- [TASK TO COMPLETE]:
Output, exactly as written, the lines below from the one that has "Use the RegSeqRat" through the one that has "Display to World"; nothing else, and no pictures.

- [INFORMATION]:
☆ ☆ ☆ ☆ ☆ ☆ ☆
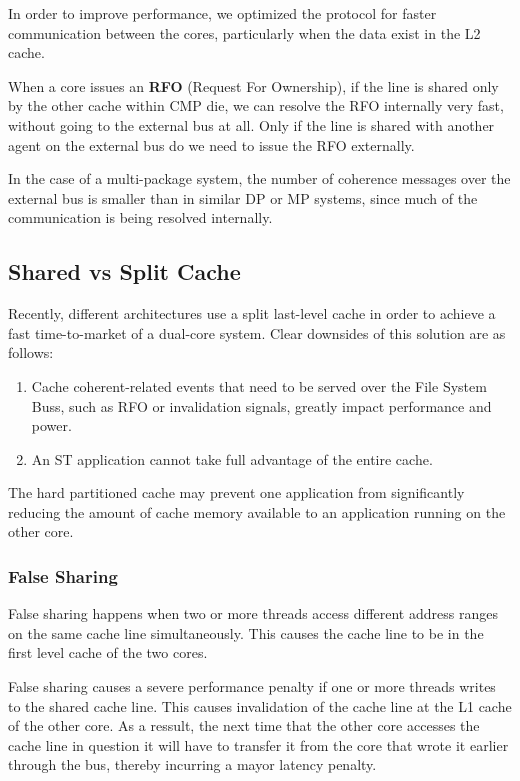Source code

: In order to improve performance, we optimized the protocol for faster communication between the cores, particularly when the data exist in the L2 cache.

When a core issues an \textbf{RFO} (Request For Ownership), if the line is shared only by the other cache within CMP die, we can resolve the RFO internally very fast, without going to the external bus at all. Only if the line is shared with another agent on the external bus do we need to issue the RFO externally.

In the case of a multi-package system, the number of coherence messages over the external bus is smaller than in similar DP or MP systems, since much of the communication is being resolved internally.

\subsection{Shared vs Split Cache}
Recently, different architectures use a split last-level cache in order to achieve a fast time-to-market of a dual-core system. Clear downsides of this solution are as follows:
\begin{enumerate}
	\item Cache coherent-related events that need to be served over the File System Buss, such as RFO or invalidation signals, greatly impact performance and power.
	\item An ST application cannot take full advantage of the entire cache.
\end{enumerate}

The hard partitioned cache may prevent one application from significantly reducing the amount of cache memory available to an application running on the other core.

\subsubsection{False Sharing}
False sharing happens when two or more threads access different address ranges on the same cache line simultaneously. This causes the cache line to be in the first level cache of the two cores.

False sharing causes a severe performance penalty if one or more threads writes to the shared cache line. This causes invalidation of the cache line at the L1 cache of the other core. As a ressult, the next time that the other core accesses the cache line in question it will have to transfer it from the core that wrote it earlier through the bus, thereby incurring a mayor latency penalty.

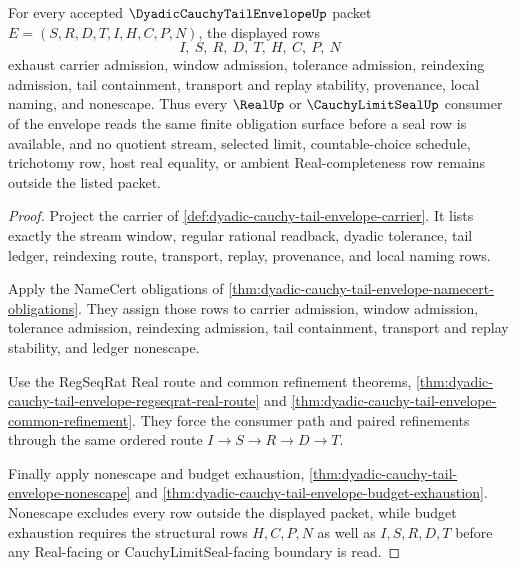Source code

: \begin{theorem}
\label{thm:dyadic-cauchy-tail-envelope-obligation-completeness}
For every accepted $\DyadicCauchyTailEnvelopeUp$ packet $E=(S,R,D,T,I,H,C,P,N)$, the displayed rows
$$
I,\ S,\ R,\ D,\ T,\ H,\ C,\ P,\ N
$$
exhaust carrier admission, window admission, tolerance admission, reindexing admission, tail containment, transport and replay stability, provenance, local naming, and nonescape. Thus every $\RealUp$ or $\CauchyLimitSealUp$ consumer of the envelope reads the same finite obligation surface before a seal row is available, and no quotient stream, selected limit, countable-choice schedule, trichotomy row, host real equality, or ambient Real-completeness row remains outside the listed packet.
\end{theorem}
\begin{proof}
Project the carrier of \autoref{def:dyadic-cauchy-tail-envelope-carrier}. It lists exactly the stream window, regular rational readback, dyadic tolerance, tail ledger, reindexing route, transport, replay, provenance, and local naming rows.

Apply the NameCert obligations of \autoref{thm:dyadic-cauchy-tail-envelope-namecert-obligations}. They assign those rows to carrier admission, window admission, tolerance admission, reindexing admission, tail containment, transport and replay stability, and ledger nonescape.

Use the RegSeqRat Real route and common refinement theorems, \autoref{thm:dyadic-cauchy-tail-envelope-regseqrat-real-route} and \autoref{thm:dyadic-cauchy-tail-envelope-common-refinement}. They force the consumer path and paired refinements through the same ordered route $I \longrightarrow S \longrightarrow R \longrightarrow D \longrightarrow T$.

Finally apply nonescape and budget exhaustion, \autoref{thm:dyadic-cauchy-tail-envelope-nonescape} and \autoref{thm:dyadic-cauchy-tail-envelope-budget-exhaustion}. Nonescape excludes every row outside the displayed packet, while budget exhaustion requires the structural rows $H,C,P,N$ as well as $I,S,R,D,T$ before any Real-facing or CauchyLimitSeal-facing boundary is read.
\end{proof}

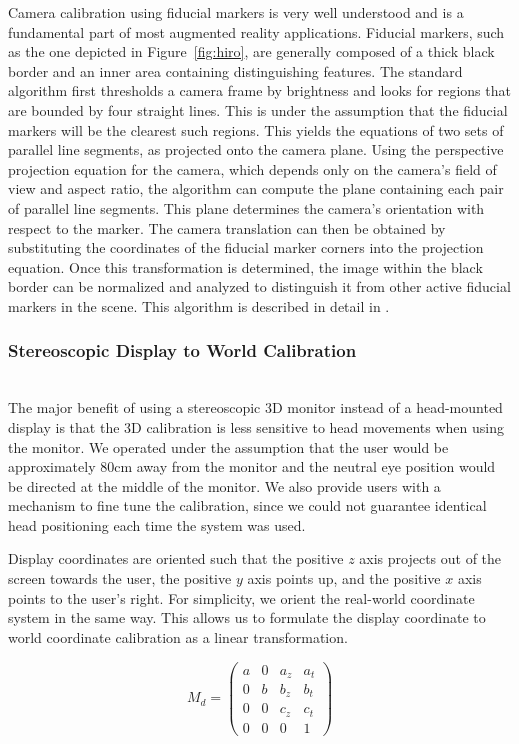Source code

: \documentclass[pageno]{jpaper}
\begin{document}
Camera calibration using fiducial markers is very well understood and is a fundamental part of most augmented reality applications. Fiducial
markers, such as the one depicted in Figure~\ref{fig:hiro}, are generally composed of a thick black border and an inner area
containing distinguishing features. The standard algorithm first thresholds a camera frame by brightness and looks for regions that are bounded by four straight lines.
This is under the assumption that the fiducial markers will be the clearest such regions.
This yields the equations of two sets of parallel line segments, as projected onto the camera plane. Using the perspective projection equation
for the camera, which depends only on the camera's field of view and aspect ratio, the algorithm can compute the plane containing each pair of
parallel line segments. This plane determines the camera's orientation with respect to the marker. The camera translation can then be
obtained by substituting the coordinates of the fiducial marker corners into the projection equation. Once this transformation is determined, the image within
the black border can be normalized and analyzed to distinguish it from other active fiducial markers in the scene. This algorithm is described in
detail in \cite{kato1999marker}.
\subsubsection{Stereoscopic Display to World Calibration}$ $\\
The major benefit of using a stereoscopic 3D monitor instead of a head-mounted display is that the 3D calibration is less sensitive to
head movements when using the monitor. We operated under the assumption that the user would be approximately 80cm away from the monitor
and the neutral eye position would be directed at the middle of the monitor. We also provide users with a mechanism to fine tune the
calibration, since we could not guarantee identical head positioning each time the system was used.

Display coordinates are oriented such that the positive $z$ axis projects out of the screen towards the user, the positive $y$ axis points up, and the positive $x$ axis points to the user's right.
For simplicity, we orient the real-world coordinate system in the same way. This allows us to formulate the display coordinate to world coordinate calibration as a linear transformation.

$$M_{d} = \left(
\begin{array}{cccc}
a & 0 & a_z & a_t \\
0 & b & b_z & b_t \\
0 & 0 & c_z & c_t \\
0 & 0 &   0 &   1
\end{array}\right)$$
\end{document}
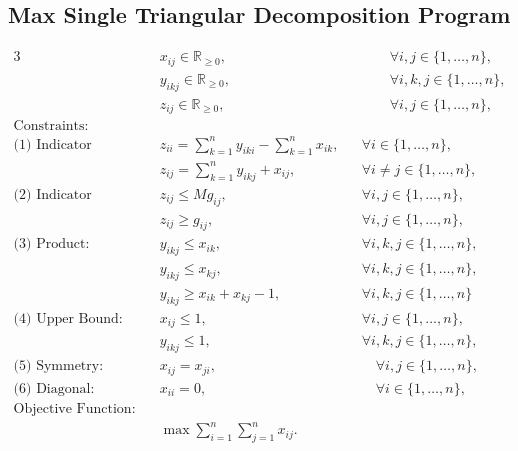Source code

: \documentclass[11pt]{article}
\begin{document}
\subsection{Max Single Triangular Decomposition Program} \label{subsec::max_STP_program}

\begin{alignat}{3}
& x_{ij} \in  \mathbb{R}_{\geq 0}, 
&&\qquad \forall i,j \in \{1, \dots, n\}, \label{eq::max_STP_x_variable} \\
& y_{ikj} \in \mathbb{R}_{\geq 0}, 
&&\qquad \forall i,k,j \in \{1, \dots, n\}, \label{eq::max_STP_y_variable} \\
& z_{ij} \in \mathbb{R}_{\geq 0}, 
&&\qquad \forall i,j \in \{1, \dots, n\}, \label{eq::max_STP_z_variable} \\
\text{Constraints: } & \nonumber \\
\text{(1) Indicator argument: } 
& z_{ii} = \sum_{k = 1}^{n}y_{iki} - \sum_{k = 1}^{n} x_{ik}, 
&& \forall i \in \{1, \dots, n\} , \label{eq::max_STP_fund_matrix} \\
& z_{ij} = \sum_{k = 1}^{n}y_{ikj} + x_{ij}, 
&& \forall i \neq j \in \{1, \dots, n\} , \label{eq::max_STP_indicator_arg} \\
\text{(2) Indicator function: } 
& z_{ij} \leq M g_{ij}, 
&& \forall i, j \in \{1, \dots, n\}, \label{eq::max_STP_indicator_upper} \\
& z_{ij} \geq g_{ij}, 
&& \forall i, j \in \{1, \dots, n\}, \label{eq::max_STP_indicator_lower}\\
\text{(3) Product: } 
& y_{ikj} \leq x_{ik}, 
&& \forall i, k, j \in \{1, \dots, n\}, \label{eq::max_STP_product_upper_first} \\
& y_{ikj} \leq x_{kj}, 
&& \forall i, k, j \in \{1, \dots, n\}, \label{eq::max_STP_product_upper_second} \\
& y_{ikj} \geq x_{ik} + x_{kj} - 1, 
&& \forall i, k, j \in \{1, \dots, n\} \label{eq::max_STP_product_lower} \\
\text{(4) Upper Bound: } 
& x_{ij} \leq 1, 
&& \forall i, j \in \{1, \dots, n\}, \label{eq::max_STP_x_upper_bound} \\
& y_{ikj} \leq 1, 
&& \forall i, k, j \in \{1, \dots, n\}, \label{eq::max_STP_y_upper_bound} \\
\text{(5) Symmetry: } 
& x_{ij} = x_{ji}, 
&&\quad \forall i,j \in \{1, \dots, n\}, \label{eq::max_STP_symmetry_x} \\
\text{(6) Diagonal: } 
& x_{ii} = 0, 
&&\quad \forall i \in \{1, \dots, n\},  \label{eq::max_STP_diagonal_x} \\
\text{Objective Function: } & \nonumber \\ 
& \max \sum_{i=1}^{n} \sum_{j=1}^{n} x_{ij}. \label{eq::max_STP_objective_funtion}
\end{alignat} \label{eq::max_STP_program}
\end{document}
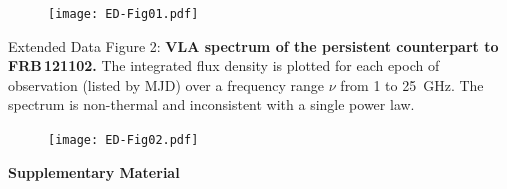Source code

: \documentclass{nature_frb}
\newcommand{\frb}{FRB\,121102}
\begin{document}
\begin{figure}
\begin{center}
\texttt{[image: ED-Fig01.pdf]}
\end{center}
\label{fig:centroid}
\end{figure}




\clearpage
\bigskip\noindent
Extended Data Figure 2: {\bf VLA spectrum of the persistent counterpart to \frb.}
The integrated flux density is plotted for each epoch of observation (listed by MJD) over a frequency range $\nu$ from 1 to 25~GHz. The spectrum is non-thermal and inconsistent with a single power law.

\begin{figure}
\begin{center}
\texttt{[image: ED-Fig02.pdf]}
\end{center}
\label{fig:vlaspectrum}
\end{figure}



\clearpage
\noindent
\large{\bf Supplementary Material}
\end{document}
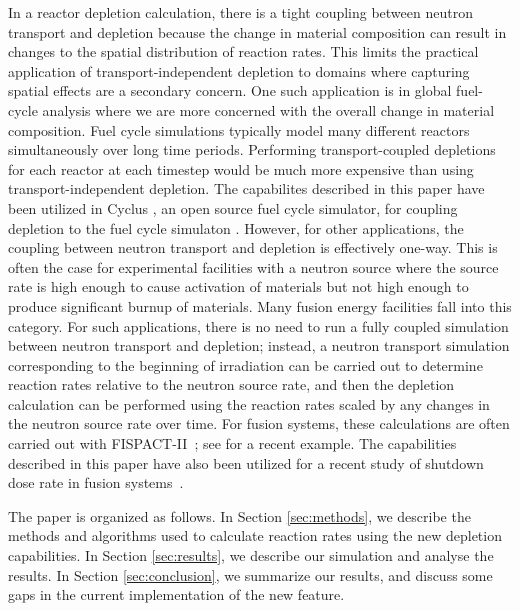     In a reactor depletion calculation, there is a tight coupling between
    neutron transport and depletion because the change in material composition
    can result in changes to the spatial distribution of reaction rates. This
    limits the practical application of transport-independent depletion to
    domains where capturing spatial effects are a secondary concern. One
    such application is in global fuel-cycle analysis where we are more
    concerned with the overall change in material composition. Fuel cycle
    simulations typically model many different reactors simultaneously over
    long time periods. Performing transport-coupled depletions for each reactor
    at each timestep would be much more expensive than using
    transport-independent depletion. The capabilites described in this paper
    have been utilized in Cyclus \cite{huff_fundamental_2016}, an open source
    fuel cycle simulator, for coupling depletion to the fuel cycle
    simulaton \cite{bachmann_os_2024}. However, for other applications, the
    coupling between neutron transport and depletion is effectively one-way.
    This is often the case for experimental facilities with a neutron source
    where the source rate is high enough to cause activation of materials but
    not high enough to produce significant burnup of materials. Many fusion
    energy facilities fall into this category.  For such applications, there is
    no need to run a fully coupled simulation between neutron transport and
    depletion; instead, a neutron transport simulation corresponding to the
    beginning of irradiation can be carried out to determine reaction rates
    relative to the neutron source rate, and then the depletion calculation can
    be performed using the reaction rates scaled by any changes in the neutron
    source rate over time. For fusion systems, these calculations are often
    carried out with FISPACT-II~\citep{sublet2017nds}; see \citet{eade2020nf}
    for a recent example. The capabilities described in this paper have also
    been utilized for a recent study of shutdown dose rate in fusion
    systems~\citep{peterson2024nf}.

    The paper is organized as follows. In Section \ref{sec:methods}, we describe
    the methods and algorithms used to calculate reaction rates using the new
    depletion capabilities. In Section \ref{sec:results}, we describe our
    simulation and analyse the results. In Section \ref{sec:conclusion}, we
    summarize our results, and discuss some gaps in the current implementation
    of the new feature.


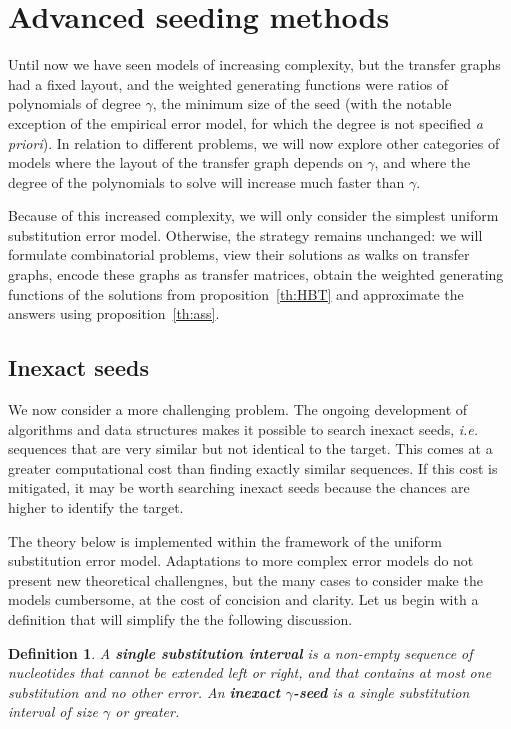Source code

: \documentclass{article}
\newtheorem{definition}{Definition}
\begin{document}
\section{Advanced seeding methods}

Until now we have seen models of increasing complexity, but the transfer
graphs had a fixed layout, and the weighted generating functions were
ratios of polynomials of degree $\gamma$, the minimum size of the seed
(with the notable exception of the empirical error model, for which the
degree is not specified \textit{a priori}). In relation to different
problems, we will now explore other categories of models where the layout
of the transfer graph depends on $\gamma$, and where the degree of the
polynomials to solve will increase much faster than $\gamma$.

Because of this increased complexity, we will only consider the simplest
uniform substitution error model. Otherwise, the strategy remains
unchanged: we will formulate combinatorial problems, view their solutions
as walks on transfer graphs, encode these graphs as transfer matrices,
obtain the weighted generating functions of the solutions from
proposition~\ref{th:HBT} and approximate the answers using
proposition~\ref{th:ass}.

\subsection{Inexact seeds}

We now consider a more challenging problem. The ongoing development of
algorithms and data structures makes it possible to search inexact seeds,
\textit{i.e.} sequences that are very similar but not identical to the
target. This comes at a greater computational cost than finding exactly
similar sequences. If this cost is mitigated, it may be worth searching
inexact seeds because the chances are higher to identify the target.

The theory below is implemented within the framework of the uniform
substitution error model. Adaptations to more complex error models do not
present new theoretical challengnes, but the many cases to consider make
the models cumbersome, at the cost of concision and clarity. Let us begin
with a definition that will simplify the the following discussion.

\begin{definition}
A \textbf{single substitution interval} is a non-empty sequence of
nucleotides that cannot be extended left or right, and that contains at
most one substitution and no other error. An \textbf{inexact
$\gamma$-seed} is a single substitution interval of size $\gamma$ or
greater.
\end{definition}
\end{document}
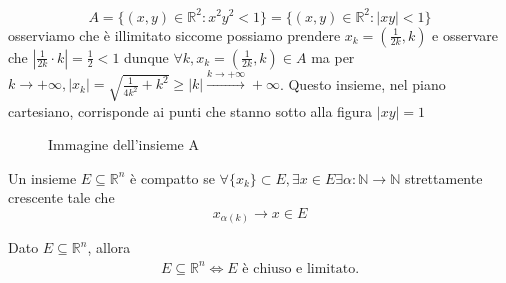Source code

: \begin{example}
$$
A = \{(x, y) \in \mathbb{R}^2: x^2 y^2 < 1 \} = \{ (x, y) \in \mathbb{R}^2 : |xy| < 1 \}
$$
osserviamo che è illimitato siccome possiamo prendere $x_k = (\frac{1}{2k}, k)$ e osservare che $|\frac{1}{2k} \cdot k| = \frac{1}{2} < 1$ dunque $\forall k, x_k = (\frac{1}{2k}, k) \in A$ ma per $k \to +\infty, |x_k| = \sqrt{\frac{1}{4k^2} + k^2} \geq |k| \stackrel{k \to +\infty}{\to} +\infty$. 
Questo insieme, nel piano cartesiano, corrisponde ai punti che stanno sotto alla figura $|xy| = 1$
\begin{figure}[H]
	\centering
	  \caption{Immagine dell'insieme A}
	  \label{fig:set_A}
\end{figure}
\end{example}
\begin{definition}
	Un insieme $E \subseteq \mathbb{R}^n$ è compatto se $\forall \{x_k \} \subset E, \exists x \in E \exists \alpha: \mathbb{N} \to \mathbb{N}$ strettamente crescente tale che
	$$
	x_{\alpha(k)} \to x \in E
	$$
\end{definition}
\begin{theorem}
	Dato $E \subseteq \mathbb{R}^n$, allora 
	\begin{align*}
		E \subseteq \mathbb{R}^n \iff E \text{ è chiuso e limitato.}
	\end{align*}
\end{theorem}

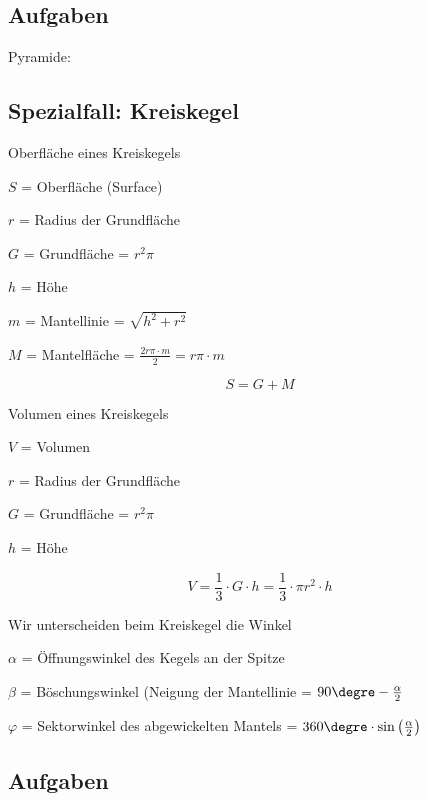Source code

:\subsection*{Aufgaben}
Pyramide:
\newpage

\subsection{Spezialfall: Kreiskegel}


\begin{gesetz}{Oberfläche eines Kreiskegels}{}

  $S$ = Oberfläche (Surface)

  $r$ = Radius der Grundfläche
  
  $G$ = Grundfläche = $r^2\pi$

  $h$ = Höhe

  $m$ = Mantellinie = $\sqrt{h^2 + r^2}$
  
  $M$ = Mantelfläche = $\frac{2r\pi \cdot{} m}2 = r\pi\cdot{}m$

  
  $$S = G + M$$
\end{gesetz}


\begin{gesetz}{Volumen eines Kreiskegels}{}

  $V$ = Volumen

  $r$ = Radius der Grundfläche
  
  $G$ = Grundfläche = $r^2\pi$

  $h$ = Höhe

  $$V = \frac13\cdot{} G\cdot{}h = \frac13 \cdot{} \pi r^2 \cdot{} h$$
\end{gesetz}



\begin{bemerkung}{}{}
  Wir unterscheiden beim Kreiskegel die Winkel

  $\alpha$ = Öffnungswinkel des Kegels an der Spitze

  $\beta$ = Böschungswinkel (Neigung der Mantellinie = $90\degre - \frac{\alpha}{2}$

  $\varphi$ = Sektorwinkel des abgewickelten Mantels = $360\degre \cdot \sin\left(\frac{\alpha}2\right)$

\end{bemerkung}
\newpage

\subsection*{Aufgaben}


\newpage

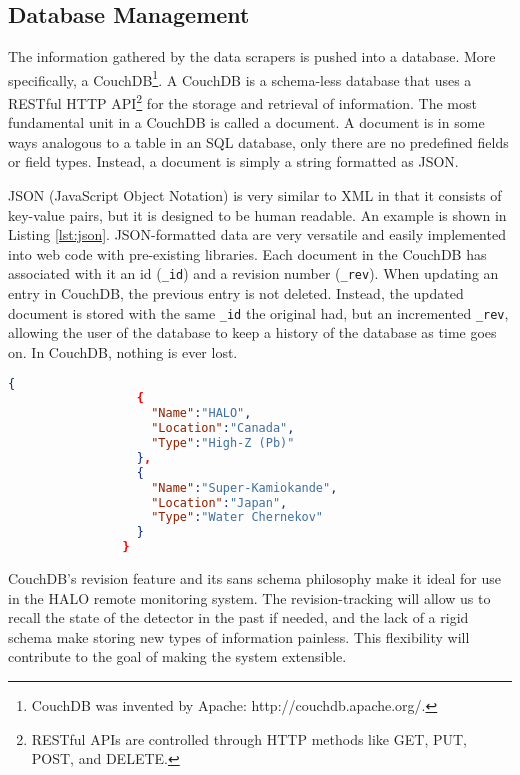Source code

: 		\subsection{Database Management}
			The information gathered by the data scrapers is pushed into a database. More specifically, a CouchDB\footnote{CouchDB was invented by Apache: http://couchdb.apache.org/.}. A CouchDB is a schema-less database that uses a RESTful HTTP API\footnote{RESTful APIs are controlled through HTTP methods like GET, PUT, POST, and DELETE.} for the storage and retrieval of information. The most fundamental unit in a CouchDB is called a document. A document is in some ways analogous to a table in an SQL database, only there are no predefined fields or field types. Instead, a document is simply a string formatted as JSON.

			JSON (JavaScript Object Notation) is very similar to XML in that it consists of key-value pairs, but it is designed to be human readable. An example is shown in Listing \nolinebreak \ref{lst:json}. JSON-formatted data are very versatile and easily implemented into web code with pre-existing libraries. Each document in the CouchDB has associated with it an id (\verb$_id$) and a revision number (\verb$_rev$). When updating an entry in CouchDB, the previous entry is not deleted. Instead, the updated document is stored with the same \verb$_id$ the original had, but an incremented \verb$_rev$, allowing the user of the database to keep a history of the database as time goes on. In CouchDB, nothing is ever lost. 

			\begin{lstlisting}[language=json,firstnumber=1,label=lst:json,caption=\it A JSON Example.\rm \\ Here is a short list of neutrino observatories with some descriptive attributes. This format is both human and machine readable!]
				{
				  {
				    "Name":"HALO",
				    "Location":"Canada",
				    "Type":"High-Z (Pb)"
				  },
				  {
				    "Name":"Super-Kamiokande",
				    "Location":"Japan",
				    "Type":"Water Chernekov"
				  }
				}
			\end{lstlisting}

			CouchDB's revision feature and its sans schema philosophy make it ideal for use in the HALO remote monitoring system. The revision-tracking will allow us to recall the state of the detector in the past if needed, and the lack of a rigid schema make storing new types of information painless. This flexibility will contribute to the goal of making the system extensible.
☆ ☆ ☆ ☆ ☆ ☆ ☆
- [TASK OUTPUT]:
Use the RegSeqRat Real route and common refinement theorems, \autoref{thm:dyadic-cauchy-tail-envelope-regseqrat-real-route} and \autoref{thm:dyadic-cauchy-tail-envelope-common-refinement}. They force the consumer path and paired refinements through the same ordered route $I \longrightarrow S \longrightarrow R \longrightarrow D \longrightarrow T$.

Finally apply nonescape and budget exhaustion, \autoref{thm:dyadic-cauchy-tail-envelope-nonescape} and \autoref{thm:dyadic-cauchy-tail-envelope-budget-exhaustion}. Nonescape excludes every row outside the displayed packet, while budget exhaustion requires the structural rows $H,C,P,N$ as well as $I,S,R,D,T$ before any Real-facing or CauchyLimitSeal-facing boundary is read.
\end{proof}

Source code

: \documentclass[pageno]{jpaper}
\begin{document}
Camera calibration using fiducial markers is very well understood and is a fundamental part of most augmented reality applications. Fiducial
markers, such as the one depicted in Figure~\ref{fig:hiro}, are generally composed of a thick black border and an inner area
containing distinguishing features. The standard algorithm first thresholds a camera frame by brightness and looks for regions that are bounded by four straight lines.
This is under the assumption that the fiducial markers will be the clearest such regions.
This yields the equations of two sets of parallel line segments, as projected onto the camera plane. Using the perspective projection equation
for the camera, which depends only on the camera's field of view and aspect ratio, the algorithm can compute the plane containing each pair of
parallel line segments. This plane determines the camera's orientation with respect to the marker. The camera translation can then be
obtained by substituting the coordinates of the fiducial marker corners into the projection equation. Once this transformation is determined, the image within
the black border can be normalized and analyzed to distinguish it from other active fiducial markers in the scene. This algorithm is described in
detail in \cite{kato1999marker}.
\subsubsection{Stereoscopic Display to World Calibration}$ $\\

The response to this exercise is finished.